# **Realizing Ultra-low Energy Application Specific SoC Architectures through Novel Probabilistic CMOS (PCMOS) Technology**<sup>1</sup>

Krishna V. Palem, Lakshmi N. Chakrapani, Bilge E. Akgul and Pinar Korkmaz Center for Research on Embedded Systems and Technology School of Electrical and Computer Engineering, Georgia Institute of Technology, Atlanta, GA, U.S.A Phone: +1-404-894-1295 Email: palem@ece.gatech.edu

### 1. Introduction

Process scaling beyond the sub-micron regime presents several hurdles to sustaining Moore's Law.
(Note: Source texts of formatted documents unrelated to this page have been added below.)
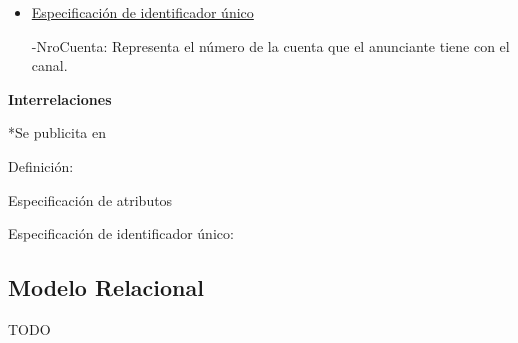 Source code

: \documentclass[a4paper,10pt,titlepage]{article}
\begin{document}
\begin{enumerate}
\begin{itemize}
\item \underline{Especificaci\'on de identificador \'unico}

-NroCuenta: Representa el n\'umero de la cuenta que el anunciante tiene con el canal.

\end{itemize}


{\bf Interrelaciones}


*Se publicita en

Definici\'on:

Especificaci\'on de atributos

Especificaci\'on de identificador \'unico:

\end{enumerate}

\pagebreak
\subsection{Modelo Relacional}
TODO
\pagebreak
\end{document}

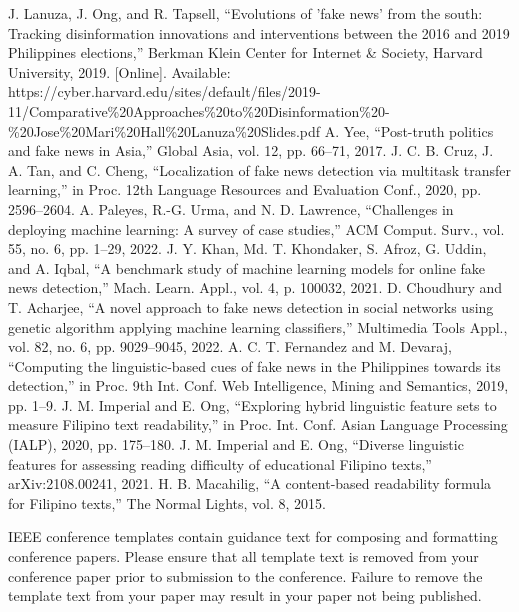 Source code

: \documentclass[conference]{IEEEtran}
\begin{document}
\begin{thebibliography}{00}
 J. Lanuza, J. Ong, and R. Tapsell, ``Evolutions of 'fake news' from the south: Tracking disinformation innovations and interventions between the 2016 and 2019 Philippines elections,'' Berkman Klein Center for Internet \& Society, Harvard University, 2019. [Online]. Available: https://cyber.harvard.edu/sites/default/files/2019-11/Comparative\%20Approaches\%20to\%20Disinformation\%20-\%20Jose\%20Mari\%20Hall\%20Lanuza\%20Slides.pdf
 A. Yee, ``Post-truth politics and fake news in Asia,'' Global Asia, vol. 12, pp. 66--71, 2017.
 J. C. B. Cruz, J. A. Tan, and C. Cheng, ``Localization of fake news detection via multitask transfer learning,'' in Proc. 12th Language Resources and Evaluation Conf., 2020, pp. 2596--2604.
 A. Paleyes, R.-G. Urma, and N. D. Lawrence, ``Challenges in deploying machine learning: A survey of case studies,'' ACM Comput. Surv., vol. 55, no. 6, pp. 1--29, 2022.
 J. Y. Khan, Md. T. Khondaker, S. Afroz, G. Uddin, and A. Iqbal, ``A benchmark study of machine learning models for online fake news detection,'' Mach. Learn. Appl., vol. 4, p. 100032, 2021.
 D. Choudhury and T. Acharjee, ``A novel approach to fake news detection in social networks using genetic algorithm applying machine learning classifiers,'' Multimedia Tools Appl., vol. 82, no. 6, pp. 9029--9045, 2022.
 A. C. T. Fernandez and M. Devaraj, ``Computing the linguistic-based cues of fake news in the Philippines towards its detection,'' in Proc. 9th Int. Conf. Web Intelligence, Mining and Semantics, 2019, pp. 1--9.
 J. M. Imperial and E. Ong, ``Exploring hybrid linguistic feature sets to measure Filipino text readability,'' in Proc. Int. Conf. Asian Language Processing (IALP), 2020, pp. 175--180.
 J. M. Imperial and E. Ong, ``Diverse linguistic features for assessing reading difficulty of educational Filipino texts,'' arXiv:2108.00241, 2021.
 H. B. Macahilig, ``A content-based readability formula for Filipino texts,'' The Normal Lights, vol. 8, 2015.
\end{thebibliography}
\vspace{12pt}
\color{red}
IEEE conference templates contain guidance text for composing and formatting conference papers. Please ensure that all template text is removed from your conference paper prior to submission to the conference. Failure to remove the template text from your paper may result in your paper not being published.
\end{document}

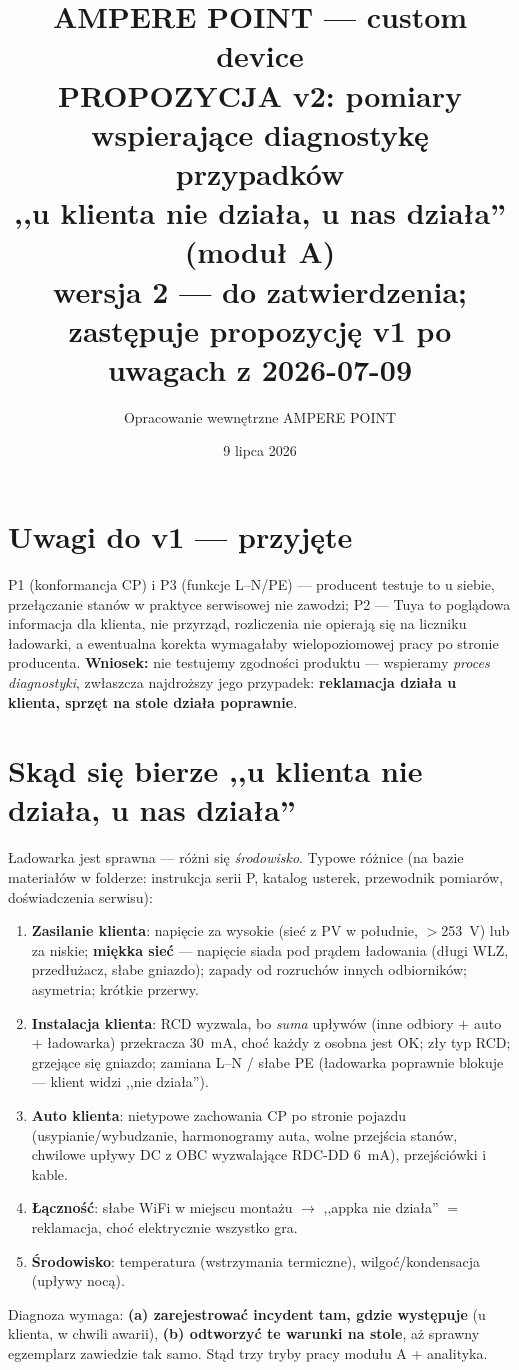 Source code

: \documentclass[11pt,a4paper]{article}
\title{\textbf{AMPERE POINT --- custom device}\\[4pt]
\large PROPOZYCJA v2: pomiary wspierające diagnostykę przypadków\\
,,u klienta nie działa, u nas działa'' (moduł A)\\[2pt]
\normalsize wersja 2 --- do zatwierdzenia; zastępuje propozycję v1 po uwagach z 2026-07-09}
\author{Opracowanie wewnętrzne AMPERE POINT}
\date{9 lipca 2026}
\begin{document}
\maketitle
\vspace{-1.4em}

\section{Uwagi do v1 --- przyjęte}
P1 (konformancja CP) i P3 (funkcje L--N/PE) --- producent testuje to u siebie, przełączanie stanów
w praktyce serwisowej nie zawodzi; P2 --- Tuya to poglądowa informacja dla klienta, nie przyrząd,
rozliczenia nie opierają się na liczniku ładowarki, a ewentualna korekta wymagałaby wielopoziomowej
pracy po stronie producenta. \textbf{Wniosek:} nie testujemy zgodności produktu --- wspieramy
\emph{proces diagnostyki}, zwłaszcza najdroższy jego przypadek: \textbf{reklamacja działa u klienta,
sprzęt na stole działa poprawnie}.

\section{Skąd się bierze ,,u klienta nie działa, u nas działa''}
Ładowarka jest sprawna --- różni się \emph{środowisko}. Typowe różnice (na bazie materiałów
w folderze: instrukcja serii P, katalog usterek, przewodnik pomiarów, doświadczenia serwisu):
\begin{enumerate}
\item \textbf{Zasilanie klienta}: napięcie za wysokie (sieć z PV w południe, $>$253~V) lub za
niskie; \textbf{miękka sieć} --- napięcie siada pod prądem ładowania (długi WLZ, przedłużacz,
słabe gniazdo); zapady od rozruchów innych odbiorników; asymetria; krótkie przerwy.
\item \textbf{Instalacja klienta}: RCD wyzwala, bo \emph{suma} upływów (inne odbiory $+$ auto $+$
ładowarka) przekracza 30~mA, choć każdy z osobna jest OK; zły typ RCD; grzejące się gniazdo;
zamiana L--N / słabe PE (ładowarka poprawnie blokuje --- klient widzi ,,nie działa'').
\item \textbf{Auto klienta}: nietypowe zachowania CP po stronie pojazdu (usypianie/wybudzanie,
harmonogramy auta, wolne przejścia stanów, chwilowe upływy DC z OBC wyzwalające RDC-DD 6~mA),
przejściówki i kable.
\item \textbf{Łączność}: słabe WiFi w miejscu montażu $\to$ ,,appka nie działa'' $=$ reklamacja,
choć elektrycznie wszystko gra.
\item \textbf{Środowisko}: temperatura (wstrzymania termiczne), wilgoć/kondensacja (upływy nocą).
\end{enumerate}
Diagnoza wymaga: \textbf{(a) zarejestrować incydent tam, gdzie występuje} (u klienta, w chwili
awarii), \textbf{(b) odtworzyć te warunki na stole}, aż sprawny egzemplarz zawiedzie tak samo.
Stąd trzy tryby pracy modułu A + analityka.
\end{document}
Specifically, due to challenges posed by device scaling, effects such as deep sub-micron noise is expected to induce "probabilistic" behaviors in future CMOS designs [1,2]. As a promising approach to coping with these challenges, we describe a *probabilistic CMOS (PCMOS)* based computing methodology. In our approach, the devices are allowed to live with noise, leading to inherently probabilistic devices that are guaranteed to compute correctly with a probability p, a design parameter; by design, they are expected to compute incorrectly with a probability (1-p).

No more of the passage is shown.